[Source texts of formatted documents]
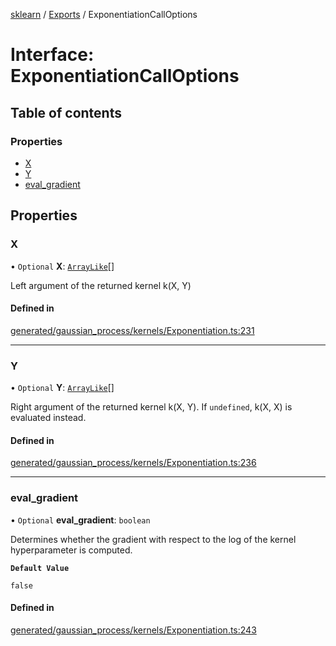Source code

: [sklearn](../readme.md) / [Exports](../modules.md) / ExponentiationCallOptions

# Interface: ExponentiationCallOptions

## Table of contents

### Properties

- [X](ExponentiationCallOptions.md#x)
- [Y](ExponentiationCallOptions.md#y)
- [eval\_gradient](ExponentiationCallOptions.md#eval_gradient)

## Properties

### X

• `Optional` **X**: [`ArrayLike`](../modules.md#arraylike)[]

Left argument of the returned kernel k(X, Y)

#### Defined in

[generated/gaussian_process/kernels/Exponentiation.ts:231](https://github.com/transitive-bullshit/scikit-learn-ts/blob/367336a/packages/sklearn/src/generated/gaussian_process/kernels/Exponentiation.ts#L231)

___

### Y

• `Optional` **Y**: [`ArrayLike`](../modules.md#arraylike)[]

Right argument of the returned kernel k(X, Y). If `undefined`, k(X, X) is evaluated instead.

#### Defined in

[generated/gaussian_process/kernels/Exponentiation.ts:236](https://github.com/transitive-bullshit/scikit-learn-ts/blob/367336a/packages/sklearn/src/generated/gaussian_process/kernels/Exponentiation.ts#L236)

___

### eval\_gradient

• `Optional` **eval\_gradient**: `boolean`

Determines whether the gradient with respect to the log of the kernel hyperparameter is computed.

**`Default Value`**

`false`

#### Defined in

[generated/gaussian_process/kernels/Exponentiation.ts:243](https://github.com/transitive-bullshit/scikit-learn-ts/blob/367336a/packages/sklearn/src/generated/gaussian_process/kernels/Exponentiation.ts#L243)
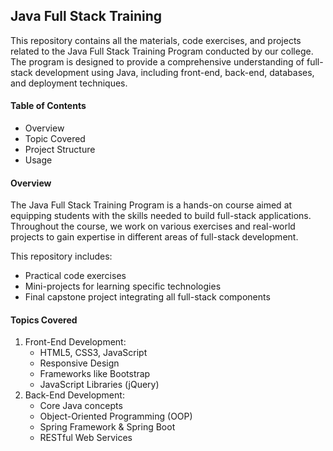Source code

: <h2>Java Full Stack Training</h2>

<p>This repository contains all the materials, code exercises, and projects related to the Java Full Stack Training Program conducted by our college. The program is designed to provide a comprehensive understanding of full-stack development using Java, including front-end, back-end, databases, and deployment techniques.</p>

<h4>Table of Contents</h4>
<ul>
  <li>Overview</li>
  <li>Topic Covered</li>
  <li>Project Structure</li>
  <li>Usage</li>
</ul>

<h4>Overview</h4>
<p>The Java Full Stack Training Program is a hands-on course aimed at equipping students with the skills needed to build full-stack applications. Throughout the course, we work on various exercises and real-world projects to gain expertise in different areas of full-stack development.</p>
<p>This repository includes:</p>
<ul>
  <li>Practical code exercises</li>
  <li>Mini-projects for learning specific technologies</li>
  <li>Final capstone project integrating all full-stack components</li>
</ul>

<h4>Topics Covered</h4>
<ol>
  <li>
    Front-End Development:
    <ul>
      <li>HTML5, CSS3, JavaScript</li>
      <li>Responsive Design</li>
      <li>Frameworks like Bootstrap</li>
      <li>JavaScript Libraries (jQuery)</li>
    </ul>
  </li>
  <li>
    Back-End Development:
    <ul>
      <li>Core Java concepts</li>
      <li>Object-Oriented Programming (OOP)</li>
      <li>Spring Framework & Spring Boot</li>
      <li>RESTful Web Services</li>
    </ul>
  </li>
</ol>
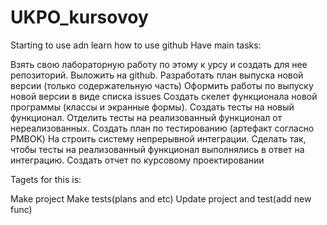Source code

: # UKPO_kursovoy
Starting to use adn learn how to use github Have main tasks:

  Взять свою лабораторную работу по этому к урсу и создать для нее репозиторий. Выложить на github. 
  Разработать план выпуска новой версии (только содержательную часть)
  Оформить работы по выпуску новой версии в виде списка issues
  Создать скелет функционала новой программы (классы и экранные формы).
  Создать тесты на новый функционал. Отделить тесты на реализованный функционал от нереализованных.
  Создать план по тестированию (артефакт согласно PMBOK)
  На строить систему непрерывной интеграции. Сделать так, чтобы тесты на реализованный функционал выполнялись в ответ на интеграцию.
  Создать отчет по курсовому проектировании


Tagets for this is:

  Make project
  Make tests(plans and etc)
  Update project and test(add new func)
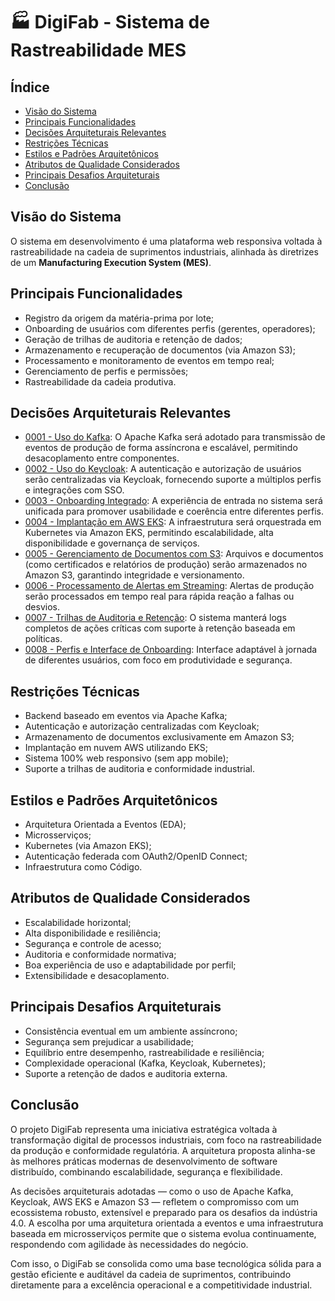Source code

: # 🏭 DigiFab - Sistema de Rastreabilidade MES

## Índice
- [Visão do Sistema](#visão-do-sistema)
- [Principais Funcionalidades](#principais-funcionalidades)
- [Decisões Arquiteturais Relevantes](#decisões-arquiteturais-relevantes)
- [Restrições Técnicas](#restrições-técnicas)
- [Estilos e Padrões Arquitetônicos](#estilos-e-padrões-arquitetônicos)
- [Atributos de Qualidade Considerados](#atributos-de-qualidade-considerados)
- [Principais Desafios Arquiteturais](#principais-desafios-arquiteturais)
- [Conclusão](#conclusão)

## Visão do Sistema
O sistema em desenvolvimento é uma plataforma web responsiva voltada à rastreabilidade na cadeia de suprimentos industriais, alinhada às diretrizes de um **Manufacturing Execution System (MES)**.

## Principais Funcionalidades
- Registro da origem da matéria-prima por lote;
- Onboarding de usuários com diferentes perfis (gerentes, operadores);
- Geração de trilhas de auditoria e retenção de dados;
- Armazenamento e recuperação de documentos (via Amazon S3);
- Processamento e monitoramento de eventos em tempo real;
- Gerenciamento de perfis e permissões;
- Rastreabilidade da cadeia produtiva.

## Decisões Arquiteturais Relevantes
- [0001 - Uso do Kafka](./docs/adr/0001-use-kafka-for-event-streaming.md): O Apache Kafka será adotado para transmissão de eventos de produção de forma assíncrona e escalável, permitindo desacoplamento entre componentes.
- [0002 - Uso do Keycloak](./docs/adr/0002-use-keycloak-for-auth.md): A autenticação e autorização de usuários serão centralizadas via Keycloak, fornecendo suporte a múltiplos perfis e integrações com SSO.
- [0003 - Onboarding Integrado](./docs/adr/0003-integrated-onboarding.md): A experiência de entrada no sistema será unificada para promover usabilidade e coerência entre diferentes perfis.
- [0004 - Implantação em AWS EKS](./docs/adr/0004-deploy-on-aws-eks.md): A infraestrutura será orquestrada em Kubernetes via Amazon EKS, permitindo escalabilidade, alta disponibilidade e governança de serviços.
- [0005 - Gerenciamento de Documentos com S3](./docs/adr/0005-document-management-with-s3.md): Arquivos e documentos (como certificados e relatórios de produção) serão armazenados no Amazon S3, garantindo integridade e versionamento.
- [0006 - Processamento de Alertas em Streaming](./docs/adr/0006-stream-processing-alerts.md): Alertas de produção serão processados em tempo real para rápida reação a falhas ou desvios.
- [0007 - Trilhas de Auditoria e Retenção](./docs/adr/0007-audit-trails-and-data-retention.md): O sistema manterá logs completos de ações críticas com suporte à retenção baseada em políticas.
- [0008 - Perfis e Interface de Onboarding](./docs/adr/0008-user-profiles-and-onboarding-ui.md): Interface adaptável à jornada de diferentes usuários, com foco em produtividade e segurança.

## Restrições Técnicas
- Backend baseado em eventos via Apache Kafka;
- Autenticação e autorização centralizadas com Keycloak;
- Armazenamento de documentos exclusivamente em Amazon S3;
- Implantação em nuvem AWS utilizando EKS;
- Sistema 100% web responsivo (sem app mobile);
- Suporte a trilhas de auditoria e conformidade industrial.

## Estilos e Padrões Arquitetônicos
- Arquitetura Orientada a Eventos (EDA);
- Microsserviços;
- Kubernetes (via Amazon EKS);
- Autenticação federada com OAuth2/OpenID Connect;
- Infraestrutura como Código.

## Atributos de Qualidade Considerados
- Escalabilidade horizontal;
- Alta disponibilidade e resiliência;
- Segurança e controle de acesso;
- Auditoria e conformidade normativa;
- Boa experiência de uso e adaptabilidade por perfil;
- Extensibilidade e desacoplamento.

## Principais Desafios Arquiteturais
- Consistência eventual em um ambiente assíncrono;
- Segurança sem prejudicar a usabilidade;
- Equilíbrio entre desempenho, rastreabilidade e resiliência;
- Complexidade operacional (Kafka, Keycloak, Kubernetes);
- Suporte a retenção de dados e auditoria externa.

## Conclusão
O projeto DigiFab representa uma iniciativa estratégica voltada à transformação digital de processos industriais, com foco na rastreabilidade da produção e conformidade regulatória. A arquitetura proposta alinha-se às melhores práticas modernas de desenvolvimento de software distribuído, combinando escalabilidade, segurança e flexibilidade.

As decisões arquiteturais adotadas — como o uso de Apache Kafka, Keycloak, AWS EKS e Amazon S3 — refletem o compromisso com um ecossistema robusto, extensível e preparado para os desafios da indústria 4.0. A escolha por uma arquitetura orientada a eventos e uma infraestrutura baseada em microsserviços permite que o sistema evolua continuamente, respondendo com agilidade às necessidades do negócio.

Com isso, o DigiFab se consolida como uma base tecnológica sólida para a gestão eficiente e auditável da cadeia de suprimentos, contribuindo diretamente para a excelência operacional e a competitividade industrial.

**Required action**
From the records above, copy every line that includes the word "ExponentiationCallOptions".

**Result**
: [sklearn](../readme.md) / [Exports](../modules.md) / ExponentiationCallOptions
# Interface: ExponentiationCallOptions
- [X](ExponentiationCallOptions.md#x)
- [Y](ExponentiationCallOptions.md#y)
- [eval\_gradient](ExponentiationCallOptions.md#eval_gradient)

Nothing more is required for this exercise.